At today’s meeting of the House of Representatives, Prime Minister Dean Barrow disclosed, in answer to a question from the Opposition People’s United Party, that 104 Guatemalans were among the 439 new citizens sworn in during 2014.
Barrow said that the Guatemalans had been sworn in after they renounced their Guatemalan citizenship and completed the necessary processes to become Belizean citizens.
Under Belize’s Constitution, Section 29.3, “No person shall be entitled under the provisions of this Part to be a citizen of Belize or be granted citizenship of Belize if such person shows any allegiance to or is a citizen of a country which does not recognise the independence, sovereignty or territorial integrity of Belize: Provided that the Minister may in his discretion grant Belizean citizenship …”
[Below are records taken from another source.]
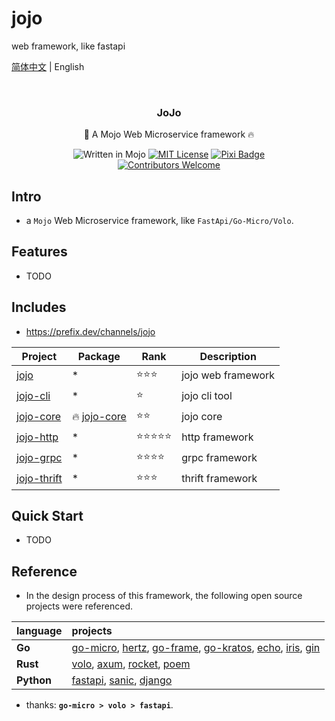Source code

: # jojo

web framework, like fastapi

[简体中文](README_CN.md) | English

<a name="readme-top"></a>

<!-- PROJECT LOGO -->
<br />
<div align="center">

<h3 align="center">JoJo</h3>

  <p align="center">
    🐝 A Mojo Web Microservice framework 🔥
    <br/>

![Written in Mojo][language-shield]
[![MIT License][license-shield]][license-url]
[![Pixi Badge](https://img.shields.io/endpoint?url=https://raw.githubusercontent.com/prefix-dev/pixi/main/assets/badge/v0.json)](https://pixi.sh)
<br/>
[![Contributors Welcome][contributors-shield]][contributors-url]


  </p>
</div>

## Intro

- a `Mojo` Web Microservice framework, like `FastApi/Go-Micro/Volo`.

## Features

- TODO

## Includes

- https://prefix.dev/channels/jojo

| Project                               | Package                   | Rank       | Description        |
|---------------------------------------|---------------------------|------------|--------------------|
| [jojo](./packages/jojo)               | *                         | ⭐️⭐️⭐️     | jojo web framework |
| [jojo-cli](./packages/jojo-cli)       | *                         | ⭐️         | jojo cli tool      |
| [jojo-core](./packages/jojo-core)     | 🔥 [jojo-core][jojo-core] | ⭐️⭐️       | jojo core          |
| [jojo-http](./packages/jojo-http)     | *                         | ⭐️⭐️⭐️⭐️⭐️ | http framework     |                     | http               |
| [jojo-grpc](./packages/jojo-grpc)     | *                         | ⭐️⭐️⭐️⭐️   | grpc framework     |                     | `jgp`  | grpc               |
| [jojo-thrift](./packages/jojo-thrift) | *                         | ⭐️⭐️️⭐️    | thrift framework   |                     | `jgp`  | grpc               |

## Quick Start

- TODO

## Reference

- In the design process of this framework, the following open source projects were referenced.

| language   | projects                                                                                   |
|:-----------|:-------------------------------------------------------------------------------------------|
| **Go**     | [go-micro][3], [hertz][4], [go-frame][5], [go-kratos][6], [echo][12], [iris][13], [gin][7] | 
| **Rust**   | [volo][8], [axum][9], [rocket][11], [poem][10]                                             |
| **Python** | [fastapi][1], [sanic][14], [django][2]                                                     |

- thanks: **`go-micro > volo > fastapi`**.

[1]: https://github.com/fastapi/fastapi

[2]: https://github.com/django/django

[3]: https://github.com/micro/go-micro

[4]: https://github.com/cloudwego/hertz

[5]: https://github.com/gogf/gf

[6]: https://github.com/go-kratos/kratos

[7]: https://github.com/gin-gonic/gin

[8]: https://github.com/cloudwego/volo

[9]: https://github.com/tokio-rs/axum


[10]: https://github.com/poem-web/poem

[11]: https://github.com/rwf2/Rocket

[12]: https://github.com/labstack/echo

[13]: https://github.com/kataras/iris

[14]: https://github.com/sanic-org/sanic


[language-shield]: https://img.shields.io/badge/language-mojo-orange

[license-shield]: https://img.shields.io/github/license/better-mojo/jojo?logo=github

[license-url]: https://github.com/better-mojo/jojo/blob/main/LICENSE

[contributors-shield]: https://img.shields.io/badge/contributors-welcome!-blue

[contributors-url]: https://github.com/better-mojo/jojo#contributing


[jojo-core]: https://prefix.dev/channels/jojo/packages/jojo-core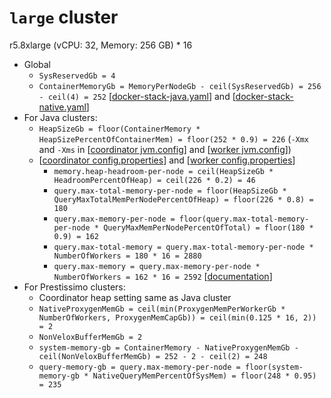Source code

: # `large` cluster
r5.8xlarge (vCPU: 32, Memory: 256 GB) * 16

* Global
  * `SysReservedGb = 4`
  * `ContainerMemoryGb = MemoryPerNodeGb - ceil(SysReservedGb) = 256 - ceil(4) = 252` [[docker-stack-java.yaml](docker-stack-java.yaml)] and [[docker-stack-native.yaml](docker-stack-native.yaml)]
* For Java clusters:
  * `HeapSizeGb = floor(ContainerMemory * HeapSizePercentOfContainerMem) = floor(252 * 0.9) = 226` (`-Xmx` and `-Xms` in [[coordinator jvm.config](coordinator/jvm.config)] and [[worker jvm.config](workers/jvm.config)])
  * [[coordinator config.properties](coordinator/config.properties)] and [[worker config.properties](worker/config.properties)]
    * `memory.heap-headroom-per-node = ceil(HeapSizeGb * HeadroomPercentOfHeap) = ceil(226 * 0.2) = 46`
    * `query.max-total-memory-per-node = floor(HeapSizeGb * QueryMaxTotalMemPerNodePercentOfHeap) = floor(226 * 0.8) = 180`
    * `query.max-memory-per-node = floor(query.max-total-memory-per-node * QueryMaxMemPerNodePercentOfTotal) = floor(180 * 0.9) = 162`
    * `query.max-total-memory = query.max-total-memory-per-node * NumberOfWorkers = 180 * 16 = 2880`
    * `query.max-memory = query.max-memory-per-node * NumberOfWorkers = 162 * 16 = 2592` [[documentation](https://prestodb.io/docs/current/admin/properties.html#memory-management-properties)]
* For Prestissimo clusters:
  * Coordinator heap setting same as Java cluster
  * `NativeProxygenMemGb = ceil(min(ProxygenMemPerWorkerGb * NumberOfWorkers, ProxygenMemCapGb)) = ceil(min(0.125 * 16, 2)) = 2`
  * `NonVeloxBufferMemGb = 2`
  * `system-memory-gb = ContainerMemory - NativeProxygenMemGb - ceil(NonVeloxBufferMemGb) = 252 - 2 - ceil(2) = 248`
  * `query-memory-gb = query.max-memory-per-node = floor(system-memory-gb * NativeQueryMemPercentOfSysMem) = floor(248 * 0.95) = 235`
This clause primarily applies to citizens of Guatemala, which has resurrected its claim to at least half, and as much as all, of Belize, and which wants to pursue its still un-clarified claim at the International Court of Justice (ICJ).
Back in 2012, then Minister of Immigration Carlos Perdomo had told us that the bulk of new Belizeans continue to be from neighboring Central American countries, particularly Guatemala.
This has consistently been the trend across political administrations. As we noted in June 2008, a few months after the ruling, United Democratic Party began its term of office, 64 Guatemalans were among the 179 new citizens who had been sworn in. This represented a figure of 35%.
The previous year, 2007, the then People’s United Party administration had approved citizenship for 550 new citizens, and 40.9% of all new citizens were Guatemalans.
Among the 439 who became Belizean citizens in 2014, there were also Hondurans (61), Salvadorans (37), Nicaraguans (9), Chinese (34), US citizens (30), Mexicans (8), Lebanese (5), Jamaicans (4), a Liechtensteinian (1), Filipinos (2), Indians (9), Nigerians (14), British (3), Pakistanis (2), Panamanians (2), Columbians (2), Taiwanese (2), Belarusian (1), Canadians (10), Trinidadians(1) and Venezuelans (3).